Baca juga :   Yerusalem Ibukota Israel, Ketua KPAI : Tampaknya Buku ini Tidak Melalui Proses Review

Berhasil membawa anak-anak kampung dao ke ranah pendidikan formal, Azka nyatakan banyak anak-anak yang tertular antusias ingin diperjuangkan pula untuk bersekolah.

“Antusias anak-anak sangat yang awalnya tidak ingin sekolah, pas bergabung di The Umbrella Wisdom, banyak anak-anak yang minta dimasukin ke sekolah formal, hal ini mendorong anak mau belajar,” imbuh Azka.

Memang dalam mengakses ke kampung dao memang tak terbilang mudah, harus berjalan kaki terlebih dahulu dari Stasiun Jakarta Kota sampai lokasi The Umbrella Wisdom, namun hal tersebut tak menjadi hambatan bagi anggota organisasi dan anak-anak kampung dao yang ingin meraih ilmu pengetahuan.

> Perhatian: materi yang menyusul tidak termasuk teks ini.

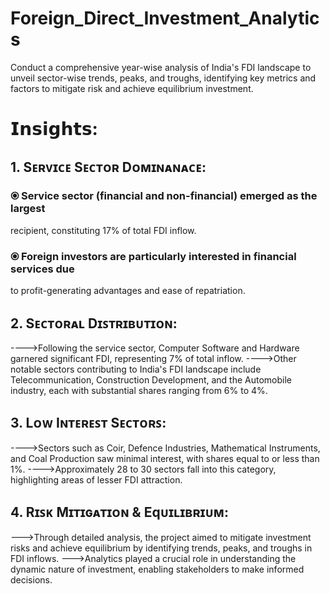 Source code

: # Foreign_Direct_Investment_Analytics

Conduct a comprehensive year-wise analysis of India's FDI landscape to unveil sector-wise trends, peaks, and troughs, identifying key metrics and factors to mitigate risk and achieve equilibrium investment.

# 𝗜𝗻𝘀𝗶𝗴𝗵𝘁𝘀:

## 1. Sᴇʀᴠɪᴄᴇ Sᴇᴄᴛᴏʀ Dᴏᴍɪɴᴀɴᴀᴄᴇ:

### ⦿ Service sector (financial and non-financial) emerged as the largest 
recipient, constituting 17% of total FDI inflow.
### ⦿ Foreign investors are particularly interested in financial services due 
to profit-generating advantages and ease of repatriation.

## 2. Sᴇᴄᴛᴏʀᴀʟ Dɪꜱᴛʀɪʙᴜᴛɪᴏɴ:

---->Following the service sector, Computer Software and 
     Hardware garnered significant FDI, representing 7% of total inflow.
---->Other notable sectors contributing to India's FDI landscape 
     include Telecommunication, Construction Development, and 
     the Automobile industry, each with substantial shares ranging from 
     6% to 4%.

## 3. Lᴏᴡ Iɴᴛᴇʀᴇꜱᴛ Sᴇᴄᴛᴏʀꜱ:

---->Sectors such as Coir, Defence Industries, Mathematical Instruments, 
     and Coal Production saw minimal interest, with shares equal to or 
     less than 1%.
---->Approximately 28 to 30 sectors fall into this category, highlighting 
     areas of lesser FDI attraction.

## 4. Rɪꜱᴋ Mɪᴛɪɢᴀᴛɪᴏɴ & Eqᴜɪʟɪʙʀɪᴜᴍ:

--->Through detailed analysis, the project aimed to mitigate investment 
    risks and achieve equilibrium by identifying trends, peaks, and 
    troughs in FDI inflows.
--->Analytics played a crucial role in understanding the dynamic nature 
    of investment, enabling stakeholders to make informed decisions.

Diakhir kata, Azka sampaikan tuturkan harapan The Umbrella Wisdom yang ke-7 semoga semua adik-adik di Kampung Dao bisa bersekolah layak, dan tidak ada yang tidak bersekolah.

“Dalam meraih harapan tersebut cara mencapainya dengan berkontribusi menjadi penggerak dan pelaku untuk memenuhi persyaratan mereka untuk masuk sekolah,” tutup Azka.